I’ve identified 3 major categories of problems that may benefit from this programming style and written a howto for each one (see the guides section in the readme). I’m pretty sure the list is not exhaustive but those are the ones matching common clojure patterns.

  • generators : the example relies on lazy sequences as it’s pretty straightforward to do so, but it could be easily extended to the fast-path reduce protocols to improve performance.
  • asynchronous processes : I chose a future-based example as this style is quite trendy these days but the technique is really transposable to many other concurrency primitives. I dogfooded it in implementation of missionary's sequential processes (task-based) and made a POC for an implementation of core.async's go blocks (channel-based).
  • transducers : the idea to leverage coroutines to define transducers is not mine but I still found interesting to compare my implementation to the original.

API

Coroutine-based programming involves two kinds of state :

  • accidental state : when the process must be suspended, most of the time the stack is not empty and needs to be moved on the heap in order to survive until the process is resumed, at which point it must be moved back on the stack. Keeping track of this state is the value proposition of cloroutine.
  • incidental state : coroutine-based programming is a form of imperative programming, when a function call is split into a suspend part and a resume part it’s very likely that the suspend action will perform some effect and the resume action will somehow depend on this effect. The state associated with this effect is business-related.

core.async IOC machinery is painful to use because it stores both kinds of state in the same object, requiring a basic understanding of its internals. My first attempt to decouple this state consisted of passing suspend and resume code to the cr macro, which would then rewrite breaking var calls into inlined suspend code followed by inlined resume code.
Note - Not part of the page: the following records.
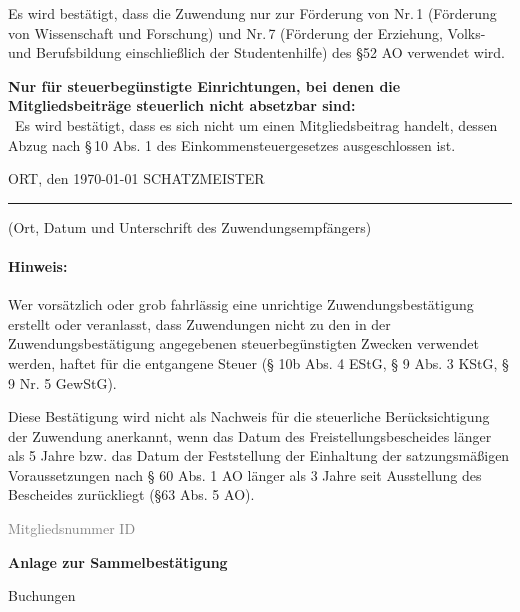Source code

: \documentclass[11pt,ngerman]{scrartcl}
\newcommand{\VAR}[1]{#1}
\newcommand{\unmychecked}{\scalebox{1.5}{\Square}}
\begin{document}
\begin{mdframed}[style=MyFormStyle]%
\footnotesize Es wird bestätigt, dass die Zuwendung nur zur Förderung von Nr.\,1 (Förderung von Wissenschaft und Forschung) und  Nr.\,7 (Förderung der Erziehung, Volks- und Berufsbildung einschließlich der Studentenhilfe) des §52 AO verwendet wird. \vspace{0.5em}

\textbf{Nur für steuerbegünstigte Einrichtungen, bei denen die Mitgliedsbeiträge steuerlich nicht absetzbar sind:} \\
\unmychecked\, Es wird bestätigt, dass es sich nicht um einen Mitgliedsbeitrag handelt, dessen Abzug nach §\,10 Abs. 1 des Einkommensteuergesetzes ausgeschlossen ist. 

\end{mdframed} 


\vspace*{2.5em} 

ORT, den \today \hspace*{20em} SCHATZMEISTER

\hrule

\vspace*{0.5em} (Ort, Datum und Unterschrift des Zuwendungsempfängers) 

\paragraph{Hinweis:} Wer vorsätzlich oder grob fahrlässig eine unrichtige Zuwendungsbestätigung erstellt oder veranlasst, dass 
Zuwendungen nicht zu den in der Zuwendungsbestätigung angegebenen steuerbegünstigten Zwecken verwendet 
werden, haftet für die entgangene Steuer (§ 10b Abs. 4 EStG, § 9 Abs. 3 KStG, § 9 Nr. 5 GewStG). 

Diese Bestätigung wird nicht als Nachweis für die steuerliche Berücksichtigung der Zuwendung anerkannt, wenn das Datum des Freistellungsbescheides länger als 5 Jahre bzw. das Datum der Feststellung der Einhaltung der satzungsmäßigen Voraussetzungen nach § 60 Abs. 1 AO länger als 3 Jahre seit Ausstellung des Bescheides zurückliegt (§63 Abs. 5 AO). 

\vfill \footnotesize{\textcolor{gray}{Mitgliedsnummer \VAR{ID}}}

\clearpage

{\bfseries\large Anlage zur Sammelbestätigung} \vspace*{2em}


\VAR{Buchungen}
\end{document}

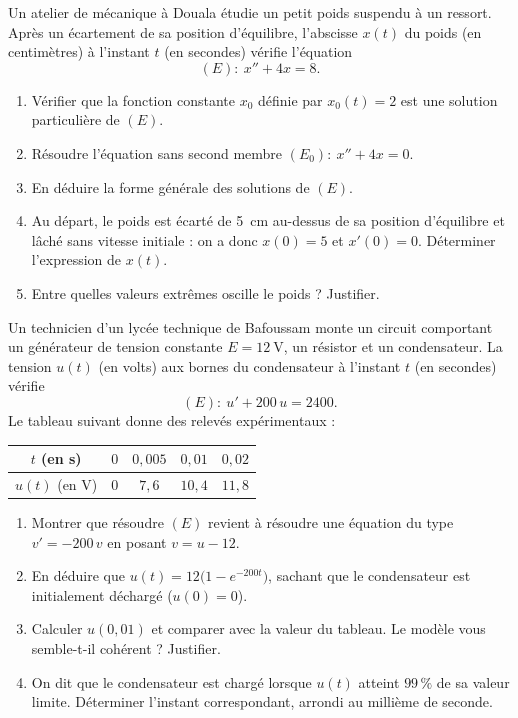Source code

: \documentclass[11pt]{article}
\begin{document}
\begin{exercice}
Un atelier de mécanique à Douala étudie un petit poids suspendu à un ressort. Après un écartement de sa position d'équilibre, l'abscisse $x(t)$ du poids (en centimètres) à l'instant $t$ (en secondes) vérifie l'équation
\[
(E):\ x''+4x=8.
\]
\begin{enumerate}
\item Vérifier que la fonction constante $x_0$ définie par $x_0(t)=2$ est une solution particulière de $(E)$.
\item Résoudre l'équation sans second membre $(E_0):\ x''+4x=0$.
\item En déduire la forme générale des solutions de $(E)$.
\item Au départ, le poids est écarté de \SI{5}{\centi\meter} au-dessus de sa position d'équilibre et lâché sans vitesse initiale : on a donc $x(0)=5$ et $x'(0)=0$. Déterminer l'expression de $x(t)$.
\item Entre quelles valeurs extrêmes oscille le poids ? Justifier.
\end{enumerate}
\end{exercice}

\begin{exercice}
Un technicien d'un lycée technique de Bafoussam monte un circuit comportant un générateur de tension constante $E=\SI{12}{\volt}$, un résistor et un condensateur. La tension $u(t)$ (en volts) aux bornes du condensateur à l'instant $t$ (en secondes) vérifie
\[
(E):\ u'+200\,u=2400.
\]
Le tableau suivant donne des relevés expérimentaux :
\begin{center}
\begin{tabular}{|c|c|c|c|c|}
\hline
$t$ (en s) & $0$ & $0{,}005$ & $0{,}01$ & $0{,}02$ \\
\hline
$u(t)$ (en V) & $0$ & $7{,}6$ & $10{,}4$ & $11{,}8$ \\
\hline
\end{tabular}
\end{center}
\begin{enumerate}
\item Montrer que résoudre $(E)$ revient à résoudre une équation du type $v'=-200\,v$ en posant $v=u-12$.
\item En déduire que $u(t)=12\bigl(1-e^{-200t}\bigr)$, sachant que le condensateur est initialement déchargé ($u(0)=0$).
\item Calculer $u(0{,}01)$ et comparer avec la valeur du tableau. Le modèle vous semble-t-il cohérent ? Justifier.
\item On dit que le condensateur est chargé lorsque $u(t)$ atteint $99\,\%$ de sa valeur limite. Déterminer l'instant correspondant, arrondi au millième de seconde.
\end{enumerate}
\end{exercice}
\end{document}
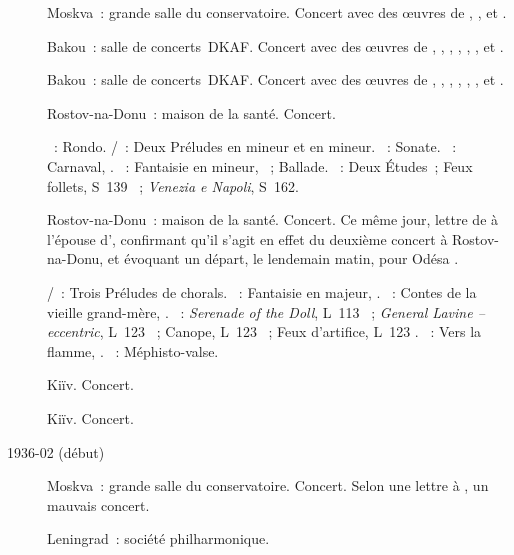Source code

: \begin{description}
 \item[]
 Moskva~: grande salle du conservatoire.
 Concert avec des œuvres de \JBach{}, \Schumann{}, \Chopin{} et \Liszt{}.
 \item[]
 Bakou~: salle de concerts~DKAF.
 Concert avec des œuvres de \JBach{}, \Haydn{}, \Schumann{}, \Chopin{},
 \Liszt{}, \Debussy{}, \Prokofiev{} et \Scriabine{}.
 \item[]
 Bakou~: salle de concerts~DKAF.
 Concert avec des œuvres de \JBach{}, \Haydn{}, \Schumann{}, \Chopin{},
 \Liszt{}, \Debussy{}, \Prokofiev{} et \Scriabine{}.
 \item[]
 Rostov-na-Donu~: maison de la santé.
 Concert.

 \textsc{\JBach{}}~: Rondo.
 \textsc{\JBach{}/\Ziloti{}}~: Deux Préludes en \kE mineur et en \kB mineur.
 \textsc{\Haydn{}}~: Sonate.
 \textsc{\Schumann{}}~: Carnaval, .
 \textsc{\Chopin{}}~: Fantaisie en \kF mineur, ~; Ballade.
 \textsc{\Liszt{}}~: Deux Études~; Feux follets, S~139 ~;
 \emph{Venezia e Napoli}, S~162.
 \item[]
 Rostov-na-Donu~: maison de la santé.
 Concert.
 Ce même jour, lettre de \VSofronitsky{} à l'épouse d'\EVizel{}, confirmant
 qu'il s'agit en effet du deuxième concert à Rostov-na-Donu, et évoquant un
 départ, le lendemain matin, pour Odésa \citep[voir][p.~157]{Nekrasova08}.

 \textsc{\JBach{}/\Busoni{}}~: Trois Préludes de chorals.
 \textsc{\Schumann{}}~: Fantaisie en \kC majeur, .
 \textsc{\Prokofiev{}}~: Contes de la vieille grand-mère, .
 \textsc{\Debussy{}}~: \emph{Serenade of the Doll}, L~113 ~;
 \emph{General Lavine -- eccentric}, L~123 ~; Canope, L~123
 ~; Feux d'artifice, L~123 .
 \textsc{\Scriabine{}}~: Vers la flamme, .
 \textsc{\Liszt{}}~: Méphisto-valse.
 \item[]
 Kiïv.
 Concert.
 \item[]
 Kiïv.
 Concert.
 \item[1936-02 (début)]
 Moskva~: grande salle du conservatoire.
 Concert.
 Selon une lettre à \ESofronitskaya{}, un mauvais concert.
 \item[]
 Leningrad~: société philharmonique.


\end{description}
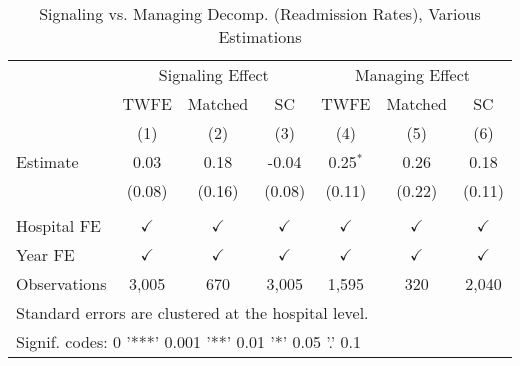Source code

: \begin{table}[ht!]

\caption{\label{tab:signal_manage_read_estimators}Signaling vs. Managing Decomp. (Readmission Rates), Various Estimations}
\centering
\begin{tabular}[t]{lcccccc}
\toprule
\multicolumn{1}{c}{ } & \multicolumn{3}{c}{Signaling Effect} & \multicolumn{3}{c}{Managing Effect} \\
\cmidrule(l{3pt}r{3pt}){2-4} \cmidrule(l{3pt}r{3pt}){5-7}
\multicolumn{1}{c}{ } & \multicolumn{1}{c}{TWFE} & \multicolumn{1}{c}{Matched} & \multicolumn{1}{c}{SC} & \multicolumn{1}{c}{TWFE} & \multicolumn{1}{c}{Matched} & \multicolumn{1}{c}{SC} \\
\cmidrule(l{3pt}r{3pt}){2-2} \cmidrule(l{3pt}r{3pt}){3-3} \cmidrule(l{3pt}r{3pt}){4-4} \cmidrule(l{3pt}r{3pt}){5-5} \cmidrule(l{3pt}r{3pt}){6-6} \cmidrule(l{3pt}r{3pt}){7-7}
 & (1) & (2) & (3) & (4) & (5) & (6)\\
\midrule
Estimate & 0.03 & 0.18 & -0.04 & 0.25$^{*}$ & 0.26 & 0.18\\
 & (0.08) & (0.16) & (0.08) & (0.11) & (0.22) & (0.11)\\
 &  &  &  &  &  & \\
Hospital FE & $\checkmark$ & $\checkmark$ & $\checkmark$ & $\checkmark$ & $\checkmark$ & $\checkmark$\\
Year FE & $\checkmark$ & $\checkmark$ & $\checkmark$ & $\checkmark$ & $\checkmark$ & $\checkmark$\\
\addlinespace
Observations & 3,005 & 670 & 3,005 & 1,595 & 320 & 2,040\\
\bottomrule
\multicolumn{7}{l}{\textsuperscript{} Standard errors are clustered at the hospital level.}\\
\multicolumn{7}{l}{\textsuperscript{} Signif. codes: 0 '***' 0.001 '**' 0.01 '*' 0.05 '.' 0.1}\\
\end{tabular}
\end{table}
Inlined code was supposed to close over incidental state. This strategy happened to work quite well but was a bit clumsy to work with, mostly because writing stateful stuff in clojure makes ugly code.

It turned out relying on thread-local state was a more elegant solution, given coroutines provide strong guarantees to run synchronously in the caller thread. So the final cr API simply takes a map of suspend vars to resume vars and introduces a break on suspend var calls, scheduling the resume var call for the next iteration. Breaking var functions are expected to handle incidental state via thread-local context set up around the coroutine call.

Implementation

I decided to roll my own implementation for various reasons. Since the beginning, I was reluctant with the idea of relying on core.async's IOC machinery because this is an implementation detail, not easily customizable as some helpers are namespace-private, and there’s no commitment for a stable API. More importantly, a significant amount of defects have been known for a long time and still don’t show any sign of being addressed, and the overall pace of maintenance activity is currently too low for my quality standards. On the technical side, the current design suffers from several flaws making it obvious to me that a major rewrite will eventually become unavoidable. Related issues include :

  • exception handling story is still incomplete, showing wrong behavior in some nontrivial cases (ASYNC-220).
  • letfn body rewriting is not supported althought it is technically possible to implement (ASYNC-221).
  • locals clearing seems not to have been considered (ASYNC-219, ASYNC-223)

On the personal side, the spiritual pleasure of compiler design is a reward in itself, largely worth the effort.

The core.async legacy is still visible in the overall strategy with the heavy usage of SSA intermediate representation. It happens to works very well for this particular problem, and most of the improvements were allowed by having this proper structure as plain data through the entire compiler pipeline, performing the following passes :

  1. AST analysis
  2. SSA construction
  3. variable lifespan trace
  4. variable slot assignment
  5. code emission

The AST analysis is performed by clojure.tools.analyzer.jvm for JVM Clojure and cljs.analyzer.api for ClojureScript.

The SSA construction is performed quite similarly to core.async, except the entire tree is walked. When an asynchronous form is encountered (e.g a fn body), it is walked as well to keep track of closed over locals, a necessary information to perform locals clearing. Another difference is that exception handling is a first-class citizen, represented as edges in the block graph just like regular branching jumps.

The variable lifespan trace is a pass walking the block graph in the past for each variable read and marking this variable in each walked block until the creator block is encountered. That way we know for each block which variable need to be kept stored.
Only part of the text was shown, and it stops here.